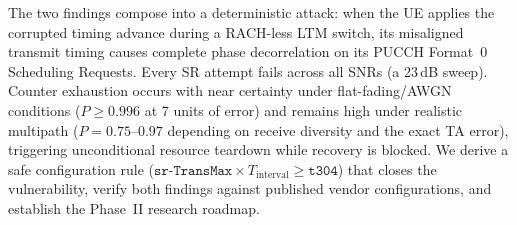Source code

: {The two findings compose into a deterministic attack: when the UE applies the corrupted timing advance
during a RACH-less LTM switch, its misaligned transmit timing causes complete phase decorrelation on its
PUCCH Format~0 Scheduling Requests. Every SR attempt fails across all SNRs (a 23\,dB sweep). Counter
exhaustion occurs with near certainty under flat-fading/AWGN conditions ($P \ge 0.996$ at 7 units of
error) and remains high under realistic multipath ($P = 0.75$--$0.97$ depending on receive diversity and
the exact TA error), triggering unconditional resource teardown while recovery is blocked. We derive a
safe configuration rule ($\texttt{sr-TransMax} \times T_{\text{interval}}
\ge \texttt{t304}$) that closes the vulnerability, verify both findings against published vendor
configurations, and establish the Phase~II research roadmap.
}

━━━

== Work item ==
Every line from the one that contains "the exact TA" down to and including the last line of the records above must be set down exactly, with nothing else.

== Written response ==
the exact TA error), triggering unconditional resource teardown while recovery is blocked. We derive a
safe configuration rule ($\texttt{sr-TransMax} \times T_{\text{interval}}
\ge \texttt{t304}$) that closes the vulnerability, verify both findings against published vendor
configurations, and establish the Phase~II research roadmap.
}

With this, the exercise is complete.